InternetNZ has put together a website to answer all your questions: http://3strikes.net.nz . You may want to read their advice for protecting yourself or your organisation. They have a page that covers the legal basics http://3strikes.net.nz/information/law-basics

Our involvement: If a rights holder or their agent determines that you are infringing, you may get two warning notices which will be sent from us, your ISP. We will only send these when we receive a complaint from a rights holder that the IP number in our network that you were using was involved in infringing their copyright (accessing their copyrighted material without their permission).

After a third notice is sent to you, the copyright owner can take you to the Copyright Tribunal where a financial penalty could be imposed.

It is a sound idea that you check if your wireless network is secure and that you know if anyone is running "torrent" programs or other peer-to-peer programs on any machines connected to your network. File-sharing itself is not illegal but at present a very large percentage of usage on peer-to-peer networks relates to circulating movies, music and TV shows without the consent of the copyright holders.

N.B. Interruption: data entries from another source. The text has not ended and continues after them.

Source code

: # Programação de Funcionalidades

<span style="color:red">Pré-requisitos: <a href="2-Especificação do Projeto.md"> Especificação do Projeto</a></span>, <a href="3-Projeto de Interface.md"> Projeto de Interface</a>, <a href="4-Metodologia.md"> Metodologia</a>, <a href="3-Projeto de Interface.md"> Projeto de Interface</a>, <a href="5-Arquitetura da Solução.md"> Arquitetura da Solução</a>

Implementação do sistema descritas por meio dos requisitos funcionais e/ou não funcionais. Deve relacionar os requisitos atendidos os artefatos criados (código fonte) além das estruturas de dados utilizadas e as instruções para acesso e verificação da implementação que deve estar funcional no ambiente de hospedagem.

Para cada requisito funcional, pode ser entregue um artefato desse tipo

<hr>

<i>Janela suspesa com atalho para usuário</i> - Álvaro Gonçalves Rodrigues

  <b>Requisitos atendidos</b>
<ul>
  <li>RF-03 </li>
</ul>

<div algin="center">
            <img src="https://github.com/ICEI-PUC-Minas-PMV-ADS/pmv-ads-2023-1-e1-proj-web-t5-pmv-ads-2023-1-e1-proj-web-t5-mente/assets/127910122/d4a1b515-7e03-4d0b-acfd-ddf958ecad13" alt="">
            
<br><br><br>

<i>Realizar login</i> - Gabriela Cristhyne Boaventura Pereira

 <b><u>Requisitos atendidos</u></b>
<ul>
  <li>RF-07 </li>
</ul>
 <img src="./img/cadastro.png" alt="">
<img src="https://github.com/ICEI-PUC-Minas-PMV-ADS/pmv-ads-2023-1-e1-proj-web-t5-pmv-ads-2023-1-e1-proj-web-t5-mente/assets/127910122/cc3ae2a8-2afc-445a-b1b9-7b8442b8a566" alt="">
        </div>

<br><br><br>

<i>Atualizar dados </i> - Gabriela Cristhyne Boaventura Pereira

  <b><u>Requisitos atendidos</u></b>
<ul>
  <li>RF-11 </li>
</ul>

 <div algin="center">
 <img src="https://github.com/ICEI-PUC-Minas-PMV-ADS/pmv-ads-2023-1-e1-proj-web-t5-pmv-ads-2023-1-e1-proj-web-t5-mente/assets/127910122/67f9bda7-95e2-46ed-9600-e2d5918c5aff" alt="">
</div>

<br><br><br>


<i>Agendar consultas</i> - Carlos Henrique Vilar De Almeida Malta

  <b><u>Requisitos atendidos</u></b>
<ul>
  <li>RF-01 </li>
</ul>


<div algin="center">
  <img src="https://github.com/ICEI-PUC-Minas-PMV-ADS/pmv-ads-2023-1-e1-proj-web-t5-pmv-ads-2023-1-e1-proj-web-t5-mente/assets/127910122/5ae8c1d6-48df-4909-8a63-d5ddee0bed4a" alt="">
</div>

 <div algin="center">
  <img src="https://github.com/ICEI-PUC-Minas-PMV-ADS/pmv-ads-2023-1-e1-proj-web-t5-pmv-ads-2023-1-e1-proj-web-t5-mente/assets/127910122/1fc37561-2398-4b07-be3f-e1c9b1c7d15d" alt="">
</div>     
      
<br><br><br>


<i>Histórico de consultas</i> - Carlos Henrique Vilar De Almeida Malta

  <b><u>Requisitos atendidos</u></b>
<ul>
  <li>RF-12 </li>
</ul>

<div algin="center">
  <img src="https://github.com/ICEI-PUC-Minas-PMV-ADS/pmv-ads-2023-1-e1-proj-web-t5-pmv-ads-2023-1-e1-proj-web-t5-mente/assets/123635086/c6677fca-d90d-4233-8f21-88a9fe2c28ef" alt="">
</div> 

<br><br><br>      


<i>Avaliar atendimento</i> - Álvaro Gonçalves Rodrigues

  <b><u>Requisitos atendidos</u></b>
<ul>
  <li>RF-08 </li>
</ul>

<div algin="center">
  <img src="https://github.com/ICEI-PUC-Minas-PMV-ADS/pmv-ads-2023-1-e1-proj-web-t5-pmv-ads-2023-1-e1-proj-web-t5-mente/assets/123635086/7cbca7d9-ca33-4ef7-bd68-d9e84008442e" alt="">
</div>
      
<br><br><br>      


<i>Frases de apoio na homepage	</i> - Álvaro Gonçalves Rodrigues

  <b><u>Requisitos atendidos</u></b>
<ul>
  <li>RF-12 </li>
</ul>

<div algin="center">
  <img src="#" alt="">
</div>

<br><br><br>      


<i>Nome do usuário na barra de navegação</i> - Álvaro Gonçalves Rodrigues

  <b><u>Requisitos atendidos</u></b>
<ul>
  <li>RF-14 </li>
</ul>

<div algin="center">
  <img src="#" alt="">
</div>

It is our recommendation that you discuss with those sharing your Internet account whether they have copyright infringing activities taking place as you could be held responsible at least initially if an infringement is detected, and that would at least create inconvenience for you.

We have found in conversation that account holders are often not aware that their children or visitors are running programs that connect to file sharing networks. Similarly employees in an organisation sometimes may sometimes be running these softwares without the employer being aware of this activity. If you run an organisation you could consider having an explicit policy on this matter.

Some points to note:

  • We are still learning about the implications in practice of this legislation
  • We are not in favour of this legislation as presently conceived. Some of the reasons for this are:
    • It has a high chance of being the death of free Wifi, thus increasing inconvenience for Internet usage for travellers and increasing the "digital divide".
    • The internet account holder may be held liable, even if they are not the actual person who was sharing copyrighted material.
    • Allegations of copyright infringement made against you by the copyright owner are presumed to be correct unless you give evidence of why you are not guilty. This is a controversial respect in which this legislation differs from the natural justice convention of "innocent until proven guilty".
    • It creates a costly layer of bureaucratic compliance for ISPs
  • We expect we will be updating you further regarding our experience of the processes once we start receiving notices from rights holders and see how this process works out in practice.
  • We do not monitor your Internet traffic at an individual level in respect of what sites you visit or what trackers you might connect to, and would not do so unless we were under compulsion to do so legally such as by court order or some new legislation. Our role in determining copyright infringement under the present legislation is to find out what account was using an IP number at a particular time and send the required notices to the account holder, and pass challenges back to the rights holder. If you want to know more detail concerning the process you could read the Act at www.legislation.govt.nz.
  • We are not actively policing your usage for copyright holders. The organisations mainly involved in tracking down infringements are typically determining IP numbers of "sharers" by querying the trackers that are used by protocols such as BitTorrent. We can usually determine who was using a given IP number at a particular recent date-time and that knowledge that ISPs have of the usage situation is presumably why the legislation has put us in the role of on-serving notices after the complaint is sent to us.